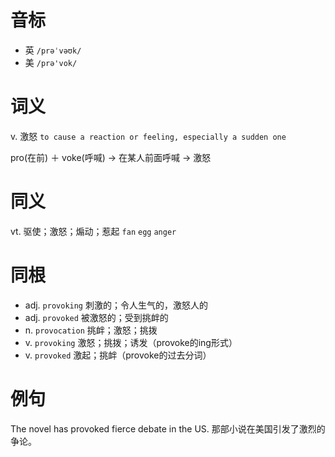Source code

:# 音标

- 英 `/prəˈvəʊk/`
- 美 `/prə'vok/`

# 词义

v. 激怒
`to cause a reaction or feeling, especially a sudden one`



pro(在前) ＋ voke(呼喊) → 在某人前面呼喊 → 激怒

# 同义

vt. 驱使；激怒；煽动；惹起
`fan` `egg` `anger`

# 同根

- adj. `provoking` 刺激的；令人生气的，激怒人的
- adj. `provoked` 被激怒的；受到挑衅的
- n. `provocation` 挑衅；激怒；挑拨
- v. `provoking` 激怒；挑拨；诱发（provoke的ing形式）
- v. `provoked` 激起；挑衅（provoke的过去分词）

# 例句

The novel has provoked fierce debate in the US.
那部小说在美国引发了激烈的争论。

**Exercise description**
Pick each line holding "provoking" out of the entries above and return it.

**Response to this task**
- adj. `provoking` 刺激的；令人生气的，激怒人的
- v. `provoking` 激怒；挑拨；诱发（provoke的ing形式）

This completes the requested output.